# Is it possible to burn a CD in MP3 form on Winamp?



## Knight~Ryder (Dec 2, 2007)

Does Winamp even burn MP3?
If so I don't know how.


----------



## oprsd23 (May 22, 2009)

You can't sorry


----------



## Knight~Ryder (Dec 2, 2007)

I would do it on Windows media player 11 but for some reason when I burn it the sound quality is horrible when I play back the album. The player itself is messed up too as the sound quality is all out of wack. I have uninstalled and reinstalled and it still sounds strange. 

What other program can I use to burn for free?


----------



## oprsd23 (May 22, 2009)

I am pretty sure itunes does it easily but I will check. And itunes is free.


----------



## oprsd23 (May 22, 2009)

Yes you can with itunes 
you download it here: http://www.apple.com/itunes/download/

Once you have download it drag all of your mp3 files you will be using into it. Once there on the bottom left of itunes screen there is a plus sign, click it and create new play list. Then drag the songs you want into it. Once there you press burn disk at the bottom then when the screen pops up make sure to select mp3 cd. good luck


----------



## Knight~Ryder (Dec 2, 2007)

That's such a huge program to download. I don't really want all the clutter that comes with it.


----------



## oprsd23 (May 22, 2009)

I know nero does but I have not used that for a while.


----------



## bmlbytes (Aug 1, 2009)

There are a lot of programs that do it.

It is called ripping by the way. If you search for ripping software I am sure you will find it.


----------



## Knight~Ryder (Dec 2, 2007)

bmlbytes said:


> It is called ripping by the way. If you search for ripping software I am sure you will find it.
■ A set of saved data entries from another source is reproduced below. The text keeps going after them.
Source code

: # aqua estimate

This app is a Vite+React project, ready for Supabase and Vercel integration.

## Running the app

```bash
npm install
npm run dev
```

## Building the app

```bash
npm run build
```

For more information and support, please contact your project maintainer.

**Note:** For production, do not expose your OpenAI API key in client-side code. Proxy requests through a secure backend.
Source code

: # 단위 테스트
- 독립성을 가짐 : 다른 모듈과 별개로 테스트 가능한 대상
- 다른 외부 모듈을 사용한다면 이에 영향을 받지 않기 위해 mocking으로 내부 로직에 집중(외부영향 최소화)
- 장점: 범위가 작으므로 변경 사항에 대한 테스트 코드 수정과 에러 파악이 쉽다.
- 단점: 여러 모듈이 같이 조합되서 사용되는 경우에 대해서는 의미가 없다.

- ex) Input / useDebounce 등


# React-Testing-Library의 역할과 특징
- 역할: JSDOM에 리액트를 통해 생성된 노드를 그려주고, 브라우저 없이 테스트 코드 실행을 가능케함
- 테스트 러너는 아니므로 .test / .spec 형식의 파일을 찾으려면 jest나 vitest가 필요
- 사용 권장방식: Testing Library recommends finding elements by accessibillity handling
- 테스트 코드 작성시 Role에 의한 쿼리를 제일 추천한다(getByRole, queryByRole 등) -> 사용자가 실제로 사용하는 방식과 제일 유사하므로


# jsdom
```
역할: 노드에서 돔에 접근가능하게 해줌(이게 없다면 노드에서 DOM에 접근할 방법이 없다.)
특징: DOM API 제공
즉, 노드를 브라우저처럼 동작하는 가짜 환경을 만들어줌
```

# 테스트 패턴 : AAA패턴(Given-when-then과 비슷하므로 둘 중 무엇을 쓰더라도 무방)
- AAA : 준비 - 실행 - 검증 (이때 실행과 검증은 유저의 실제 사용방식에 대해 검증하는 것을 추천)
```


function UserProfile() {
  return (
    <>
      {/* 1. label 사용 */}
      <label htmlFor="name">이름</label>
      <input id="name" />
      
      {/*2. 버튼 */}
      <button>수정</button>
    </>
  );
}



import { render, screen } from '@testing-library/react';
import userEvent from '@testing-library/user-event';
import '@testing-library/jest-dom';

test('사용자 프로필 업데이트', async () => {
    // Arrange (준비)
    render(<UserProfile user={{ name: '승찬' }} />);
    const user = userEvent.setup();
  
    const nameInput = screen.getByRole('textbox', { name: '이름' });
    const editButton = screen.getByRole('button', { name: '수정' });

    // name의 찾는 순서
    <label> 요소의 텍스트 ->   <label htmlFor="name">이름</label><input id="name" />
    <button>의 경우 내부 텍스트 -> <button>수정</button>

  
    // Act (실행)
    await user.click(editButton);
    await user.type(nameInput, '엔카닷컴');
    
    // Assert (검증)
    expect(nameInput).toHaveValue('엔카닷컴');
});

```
No, it's called burning I believe unless I'm wrong. Ripping is taking an album and putting it on your computer. That is the opposite of what I want to do. I have music on my computer I want to make into a disk.


----------



## Osiris (Jan 18, 2005)

Ripping/burning is usually a combo on each program. 
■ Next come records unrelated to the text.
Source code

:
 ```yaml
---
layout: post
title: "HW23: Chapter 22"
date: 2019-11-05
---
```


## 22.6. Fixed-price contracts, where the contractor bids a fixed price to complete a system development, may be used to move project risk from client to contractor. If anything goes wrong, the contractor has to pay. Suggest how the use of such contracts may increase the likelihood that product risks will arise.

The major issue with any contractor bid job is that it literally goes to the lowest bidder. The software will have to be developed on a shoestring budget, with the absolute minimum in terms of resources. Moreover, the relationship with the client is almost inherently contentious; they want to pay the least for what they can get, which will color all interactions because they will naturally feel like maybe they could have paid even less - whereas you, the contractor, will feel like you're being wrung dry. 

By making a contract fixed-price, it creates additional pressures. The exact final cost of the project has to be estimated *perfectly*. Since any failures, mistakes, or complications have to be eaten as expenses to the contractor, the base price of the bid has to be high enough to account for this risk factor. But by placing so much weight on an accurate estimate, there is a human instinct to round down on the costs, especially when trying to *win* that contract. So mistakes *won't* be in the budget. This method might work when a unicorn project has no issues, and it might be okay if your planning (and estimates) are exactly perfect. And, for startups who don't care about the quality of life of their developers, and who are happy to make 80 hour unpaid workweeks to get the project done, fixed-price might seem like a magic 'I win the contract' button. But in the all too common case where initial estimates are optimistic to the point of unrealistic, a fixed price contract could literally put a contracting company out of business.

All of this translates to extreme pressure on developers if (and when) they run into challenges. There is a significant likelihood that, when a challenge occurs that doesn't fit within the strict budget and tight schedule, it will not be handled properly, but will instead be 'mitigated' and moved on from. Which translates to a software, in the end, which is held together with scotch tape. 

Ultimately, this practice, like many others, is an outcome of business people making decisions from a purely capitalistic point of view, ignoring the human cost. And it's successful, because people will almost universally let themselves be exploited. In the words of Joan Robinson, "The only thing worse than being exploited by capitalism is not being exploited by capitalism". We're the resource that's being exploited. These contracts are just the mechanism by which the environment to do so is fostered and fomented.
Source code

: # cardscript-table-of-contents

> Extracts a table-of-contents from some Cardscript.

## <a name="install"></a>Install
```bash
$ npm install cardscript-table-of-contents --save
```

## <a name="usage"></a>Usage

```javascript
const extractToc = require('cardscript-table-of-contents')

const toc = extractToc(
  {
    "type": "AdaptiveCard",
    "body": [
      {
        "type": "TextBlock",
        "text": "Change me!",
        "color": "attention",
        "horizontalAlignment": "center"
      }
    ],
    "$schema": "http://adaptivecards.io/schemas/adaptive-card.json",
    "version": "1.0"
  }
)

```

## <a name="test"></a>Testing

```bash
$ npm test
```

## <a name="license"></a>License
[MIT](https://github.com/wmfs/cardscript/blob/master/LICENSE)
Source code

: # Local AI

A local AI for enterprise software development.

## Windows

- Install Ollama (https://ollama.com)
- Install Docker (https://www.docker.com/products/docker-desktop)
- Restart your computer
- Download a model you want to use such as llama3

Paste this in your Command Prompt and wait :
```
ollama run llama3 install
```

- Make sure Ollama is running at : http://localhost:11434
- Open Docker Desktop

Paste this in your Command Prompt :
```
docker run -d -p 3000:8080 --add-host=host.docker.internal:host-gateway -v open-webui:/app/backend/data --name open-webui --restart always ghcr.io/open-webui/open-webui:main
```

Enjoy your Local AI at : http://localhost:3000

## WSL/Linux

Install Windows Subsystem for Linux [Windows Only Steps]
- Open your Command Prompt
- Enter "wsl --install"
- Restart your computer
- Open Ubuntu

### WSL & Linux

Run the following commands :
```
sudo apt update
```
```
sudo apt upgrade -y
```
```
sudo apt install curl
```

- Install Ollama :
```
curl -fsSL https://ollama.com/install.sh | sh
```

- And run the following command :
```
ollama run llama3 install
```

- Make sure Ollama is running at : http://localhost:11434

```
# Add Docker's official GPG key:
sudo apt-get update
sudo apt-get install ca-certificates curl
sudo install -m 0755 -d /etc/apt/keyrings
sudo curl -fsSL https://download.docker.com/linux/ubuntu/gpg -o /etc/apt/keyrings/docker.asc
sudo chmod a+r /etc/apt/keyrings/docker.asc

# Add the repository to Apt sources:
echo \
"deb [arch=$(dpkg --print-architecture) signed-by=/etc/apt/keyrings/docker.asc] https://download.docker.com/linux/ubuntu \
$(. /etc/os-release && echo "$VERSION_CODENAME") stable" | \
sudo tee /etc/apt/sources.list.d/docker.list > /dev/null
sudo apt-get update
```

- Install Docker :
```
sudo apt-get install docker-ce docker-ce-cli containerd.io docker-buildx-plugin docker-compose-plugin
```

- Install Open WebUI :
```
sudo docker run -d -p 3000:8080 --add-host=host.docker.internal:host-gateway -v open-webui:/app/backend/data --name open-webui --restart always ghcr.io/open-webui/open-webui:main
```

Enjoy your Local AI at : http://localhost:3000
Itunes is by far the easiest IMO. I have several types of burning/ripping programs, i use itunes, yea its huge, but its nice. Nero is nicer and used more for burning video files to DVD's, and dvdfab is nice ripper to pull and decode DVD and Bluray. Besides, itunes program is small compared to what else is done on computers  I have over 1TB in Media.


----------



## Knight~Ryder (Dec 2, 2007)

Okay it's solved I downloaded Free easy CD/DVD burner V3.9. It's very easy. Just drag, drop, and click BURN NOW!

There must be something wrong with the WMP on my computer. I have tried the equalizer and messed around with all the controls. The best way to explain it is the voice comes in louder then the music and sounds like it has way too much treble. No one has been able to fix it...

1tb wow


----------



## guppyart (Jan 22, 2005)

burn4free is a great program for burning I have found, try that one out its a fairly simple interface and not very large


----------



## oprsd23 (May 22, 2009)

I am glad you figured it out. I know you dont want to dl itunes but that can also fix the probelm with the sound, there is an option to do so.


----------